Vermonters understand the value of balance. We want to protect our forests, fields, rivers, and wildlife. We also want our children and grandchildren to be able to afford a home, find a job, and build a life here. Good public policy should recognize both realities. That is why the debate over Act 181 matters.
The law was intended to strike a grand bargain: encourage more housing and development in designated growth areas while tightening protections for ecologically sensitive parts of the state (conservation more or less). On paper, that sounds reasonable. Direct growth where infrastructure exists. Reduce sprawl. Protect natural resources. Streamline permitting where Vermont wants development to happen.
But as often happens in government, what sounds straight forward in theory can become much messier in practice.

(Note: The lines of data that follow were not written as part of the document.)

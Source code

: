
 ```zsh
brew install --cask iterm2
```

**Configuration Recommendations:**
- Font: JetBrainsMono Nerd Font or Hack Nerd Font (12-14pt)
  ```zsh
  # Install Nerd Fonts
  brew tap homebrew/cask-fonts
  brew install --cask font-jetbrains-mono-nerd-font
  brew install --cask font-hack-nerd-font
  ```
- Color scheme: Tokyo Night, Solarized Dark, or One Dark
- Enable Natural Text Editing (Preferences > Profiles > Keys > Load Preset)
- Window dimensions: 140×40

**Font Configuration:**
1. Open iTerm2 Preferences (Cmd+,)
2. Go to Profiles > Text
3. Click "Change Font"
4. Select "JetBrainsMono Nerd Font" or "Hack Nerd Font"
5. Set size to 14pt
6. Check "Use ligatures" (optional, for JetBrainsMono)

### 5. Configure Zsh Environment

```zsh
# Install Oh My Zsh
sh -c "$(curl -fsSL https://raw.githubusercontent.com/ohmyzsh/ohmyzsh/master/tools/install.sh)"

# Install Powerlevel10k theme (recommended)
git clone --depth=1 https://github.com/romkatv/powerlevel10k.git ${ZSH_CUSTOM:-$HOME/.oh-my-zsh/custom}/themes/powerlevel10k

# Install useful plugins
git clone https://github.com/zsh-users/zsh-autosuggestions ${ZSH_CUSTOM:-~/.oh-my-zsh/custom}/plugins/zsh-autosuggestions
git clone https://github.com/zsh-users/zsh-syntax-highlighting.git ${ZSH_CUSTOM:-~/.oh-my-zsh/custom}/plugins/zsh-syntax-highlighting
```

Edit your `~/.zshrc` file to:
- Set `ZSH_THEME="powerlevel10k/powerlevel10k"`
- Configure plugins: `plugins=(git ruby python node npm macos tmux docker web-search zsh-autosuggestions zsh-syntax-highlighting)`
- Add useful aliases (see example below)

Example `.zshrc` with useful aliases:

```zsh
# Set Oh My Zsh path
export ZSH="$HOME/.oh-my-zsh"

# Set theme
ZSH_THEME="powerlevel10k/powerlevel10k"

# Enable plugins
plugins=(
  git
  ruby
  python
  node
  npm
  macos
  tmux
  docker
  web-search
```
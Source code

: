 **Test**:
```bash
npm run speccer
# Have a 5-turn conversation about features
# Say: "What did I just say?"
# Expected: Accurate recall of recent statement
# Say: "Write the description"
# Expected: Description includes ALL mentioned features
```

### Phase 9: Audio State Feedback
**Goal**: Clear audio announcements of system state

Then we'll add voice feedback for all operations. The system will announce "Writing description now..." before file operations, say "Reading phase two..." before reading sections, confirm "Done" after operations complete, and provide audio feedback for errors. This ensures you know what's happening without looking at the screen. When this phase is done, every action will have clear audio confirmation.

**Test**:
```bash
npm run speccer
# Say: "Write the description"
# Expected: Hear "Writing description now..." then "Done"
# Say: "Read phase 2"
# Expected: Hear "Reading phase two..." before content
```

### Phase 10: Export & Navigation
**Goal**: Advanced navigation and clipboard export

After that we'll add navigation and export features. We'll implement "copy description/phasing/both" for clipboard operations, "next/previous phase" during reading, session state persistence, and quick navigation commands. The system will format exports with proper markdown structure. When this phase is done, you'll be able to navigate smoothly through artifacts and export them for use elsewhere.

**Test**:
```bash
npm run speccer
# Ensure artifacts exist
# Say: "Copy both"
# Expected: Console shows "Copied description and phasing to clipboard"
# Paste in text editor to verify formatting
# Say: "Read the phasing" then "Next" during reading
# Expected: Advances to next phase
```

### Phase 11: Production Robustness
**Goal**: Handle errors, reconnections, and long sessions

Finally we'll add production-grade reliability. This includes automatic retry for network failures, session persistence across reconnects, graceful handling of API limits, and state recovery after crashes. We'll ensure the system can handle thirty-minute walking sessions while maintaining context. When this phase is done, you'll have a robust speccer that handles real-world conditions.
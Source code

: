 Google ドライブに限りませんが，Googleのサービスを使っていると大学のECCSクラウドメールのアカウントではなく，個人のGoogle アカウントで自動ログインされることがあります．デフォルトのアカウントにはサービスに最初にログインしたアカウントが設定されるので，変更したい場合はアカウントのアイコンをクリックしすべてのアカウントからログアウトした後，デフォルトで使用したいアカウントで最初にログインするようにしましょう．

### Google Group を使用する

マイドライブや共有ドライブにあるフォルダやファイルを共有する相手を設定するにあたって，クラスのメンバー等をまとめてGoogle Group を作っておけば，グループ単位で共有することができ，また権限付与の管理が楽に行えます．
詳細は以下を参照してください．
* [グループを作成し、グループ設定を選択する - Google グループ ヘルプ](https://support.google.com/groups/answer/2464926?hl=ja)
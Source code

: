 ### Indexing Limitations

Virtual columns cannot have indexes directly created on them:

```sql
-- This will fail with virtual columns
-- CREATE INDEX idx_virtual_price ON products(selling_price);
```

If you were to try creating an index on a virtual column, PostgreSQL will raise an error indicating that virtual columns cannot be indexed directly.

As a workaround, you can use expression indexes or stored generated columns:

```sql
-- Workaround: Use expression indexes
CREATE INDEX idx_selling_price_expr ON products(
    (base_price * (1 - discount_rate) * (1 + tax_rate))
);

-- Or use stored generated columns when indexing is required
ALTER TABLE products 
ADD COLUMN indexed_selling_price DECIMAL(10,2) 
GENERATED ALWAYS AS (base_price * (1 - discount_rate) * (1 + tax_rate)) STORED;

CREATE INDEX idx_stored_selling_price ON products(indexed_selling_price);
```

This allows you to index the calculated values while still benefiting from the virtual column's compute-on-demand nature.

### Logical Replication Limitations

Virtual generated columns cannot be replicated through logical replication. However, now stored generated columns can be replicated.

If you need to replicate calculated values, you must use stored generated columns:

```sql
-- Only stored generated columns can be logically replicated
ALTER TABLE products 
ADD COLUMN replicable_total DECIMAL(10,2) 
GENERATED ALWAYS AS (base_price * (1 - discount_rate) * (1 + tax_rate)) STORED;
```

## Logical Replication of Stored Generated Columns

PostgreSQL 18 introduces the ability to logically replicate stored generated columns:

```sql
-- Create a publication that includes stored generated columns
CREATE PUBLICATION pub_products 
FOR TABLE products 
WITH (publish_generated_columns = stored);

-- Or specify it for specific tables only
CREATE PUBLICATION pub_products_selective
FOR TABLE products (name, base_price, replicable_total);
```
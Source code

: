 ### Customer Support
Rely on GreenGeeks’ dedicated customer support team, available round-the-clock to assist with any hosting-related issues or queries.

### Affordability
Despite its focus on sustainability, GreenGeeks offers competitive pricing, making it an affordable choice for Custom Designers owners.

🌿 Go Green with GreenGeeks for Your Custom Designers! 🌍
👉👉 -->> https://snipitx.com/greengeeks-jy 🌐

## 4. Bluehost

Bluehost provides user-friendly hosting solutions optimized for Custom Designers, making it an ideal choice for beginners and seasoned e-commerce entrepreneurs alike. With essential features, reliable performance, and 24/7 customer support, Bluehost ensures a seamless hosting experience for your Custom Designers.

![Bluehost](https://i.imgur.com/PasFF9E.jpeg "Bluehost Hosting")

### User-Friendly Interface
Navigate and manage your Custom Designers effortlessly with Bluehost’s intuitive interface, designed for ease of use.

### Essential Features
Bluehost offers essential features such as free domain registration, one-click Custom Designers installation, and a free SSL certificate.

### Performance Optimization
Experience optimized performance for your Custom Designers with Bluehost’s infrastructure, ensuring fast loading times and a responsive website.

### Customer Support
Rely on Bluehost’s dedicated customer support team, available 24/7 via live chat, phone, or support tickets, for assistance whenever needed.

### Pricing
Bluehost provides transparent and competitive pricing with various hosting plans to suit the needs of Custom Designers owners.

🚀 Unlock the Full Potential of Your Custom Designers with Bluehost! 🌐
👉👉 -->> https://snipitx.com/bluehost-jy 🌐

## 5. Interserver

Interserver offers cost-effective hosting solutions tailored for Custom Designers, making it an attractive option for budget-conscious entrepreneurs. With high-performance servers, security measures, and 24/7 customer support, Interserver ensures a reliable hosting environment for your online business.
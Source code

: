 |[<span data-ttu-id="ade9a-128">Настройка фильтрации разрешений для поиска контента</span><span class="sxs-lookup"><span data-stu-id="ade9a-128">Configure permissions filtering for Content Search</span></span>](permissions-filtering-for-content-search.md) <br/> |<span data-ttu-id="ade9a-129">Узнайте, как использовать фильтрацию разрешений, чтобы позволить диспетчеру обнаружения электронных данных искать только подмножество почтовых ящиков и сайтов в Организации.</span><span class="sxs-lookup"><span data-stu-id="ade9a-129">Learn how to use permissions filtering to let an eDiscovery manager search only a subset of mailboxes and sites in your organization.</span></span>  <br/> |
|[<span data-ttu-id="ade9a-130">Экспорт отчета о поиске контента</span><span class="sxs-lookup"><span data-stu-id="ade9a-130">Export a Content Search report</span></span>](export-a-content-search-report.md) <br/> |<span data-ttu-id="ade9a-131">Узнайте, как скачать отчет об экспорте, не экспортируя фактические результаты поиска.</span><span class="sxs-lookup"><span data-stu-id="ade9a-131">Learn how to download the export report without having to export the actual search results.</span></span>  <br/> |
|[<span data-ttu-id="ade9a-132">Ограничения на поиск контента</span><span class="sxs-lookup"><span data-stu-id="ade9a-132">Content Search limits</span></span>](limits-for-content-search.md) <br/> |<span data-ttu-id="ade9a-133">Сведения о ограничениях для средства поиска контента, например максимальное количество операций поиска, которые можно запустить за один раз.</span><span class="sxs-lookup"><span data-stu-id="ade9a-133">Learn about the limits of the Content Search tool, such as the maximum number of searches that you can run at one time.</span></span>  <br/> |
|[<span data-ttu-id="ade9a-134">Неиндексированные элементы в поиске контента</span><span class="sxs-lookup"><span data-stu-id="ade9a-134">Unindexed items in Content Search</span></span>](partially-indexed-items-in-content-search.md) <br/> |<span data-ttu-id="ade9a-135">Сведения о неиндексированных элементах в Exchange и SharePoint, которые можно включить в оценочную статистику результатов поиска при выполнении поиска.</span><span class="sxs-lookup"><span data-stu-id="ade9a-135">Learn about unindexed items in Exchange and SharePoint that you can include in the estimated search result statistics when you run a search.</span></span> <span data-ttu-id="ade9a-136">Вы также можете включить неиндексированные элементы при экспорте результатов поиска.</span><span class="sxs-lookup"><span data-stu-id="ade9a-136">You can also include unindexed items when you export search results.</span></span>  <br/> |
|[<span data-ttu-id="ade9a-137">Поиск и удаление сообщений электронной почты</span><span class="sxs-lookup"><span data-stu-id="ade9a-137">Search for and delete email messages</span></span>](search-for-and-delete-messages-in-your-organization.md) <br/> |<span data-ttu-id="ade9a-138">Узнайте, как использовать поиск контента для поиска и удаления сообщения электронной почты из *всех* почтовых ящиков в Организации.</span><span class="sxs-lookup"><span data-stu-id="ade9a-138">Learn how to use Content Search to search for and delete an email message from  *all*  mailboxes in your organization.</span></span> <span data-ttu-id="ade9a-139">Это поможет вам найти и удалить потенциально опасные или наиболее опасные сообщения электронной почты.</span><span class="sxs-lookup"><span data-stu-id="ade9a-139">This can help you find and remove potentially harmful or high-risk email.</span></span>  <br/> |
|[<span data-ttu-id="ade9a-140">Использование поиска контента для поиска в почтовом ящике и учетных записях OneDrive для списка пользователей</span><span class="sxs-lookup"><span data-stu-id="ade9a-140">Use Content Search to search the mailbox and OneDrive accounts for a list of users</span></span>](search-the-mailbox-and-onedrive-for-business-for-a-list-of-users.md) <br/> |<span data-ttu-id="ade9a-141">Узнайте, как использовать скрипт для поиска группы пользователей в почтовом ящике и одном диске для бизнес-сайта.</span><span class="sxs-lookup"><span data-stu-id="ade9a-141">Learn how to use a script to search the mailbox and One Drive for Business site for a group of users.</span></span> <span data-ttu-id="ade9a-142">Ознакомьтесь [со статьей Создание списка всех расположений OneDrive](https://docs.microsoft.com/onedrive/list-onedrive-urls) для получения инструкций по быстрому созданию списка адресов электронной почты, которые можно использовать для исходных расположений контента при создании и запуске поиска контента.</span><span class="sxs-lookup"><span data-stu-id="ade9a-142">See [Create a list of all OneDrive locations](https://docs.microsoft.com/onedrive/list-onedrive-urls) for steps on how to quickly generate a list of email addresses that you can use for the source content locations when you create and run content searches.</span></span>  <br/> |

As the implementation of Act 181 has unfolded, it has become increasingly clear that the law may impose significant unintended consequences on rural Vermont. And unless lawmakers intervene, those consequences could make our housing shortage worse, increase costs for rural families and landowners, and further strain communities already struggling to stay economically viable.
The central issue is this: Vermont should not be erecting new barriers to housing, regardless of geography.
We are already far behind where we need to be. Our current housing production is half of the market demand. That is creating scarcity and driving up prices. Employers cannot find enough workers. Young families struggle to buy homes. Older Vermonters looking to downsize often have nowhere to go. In many parts of the state, the lack of housing is now one of the biggest constraints on economic growth and community stability.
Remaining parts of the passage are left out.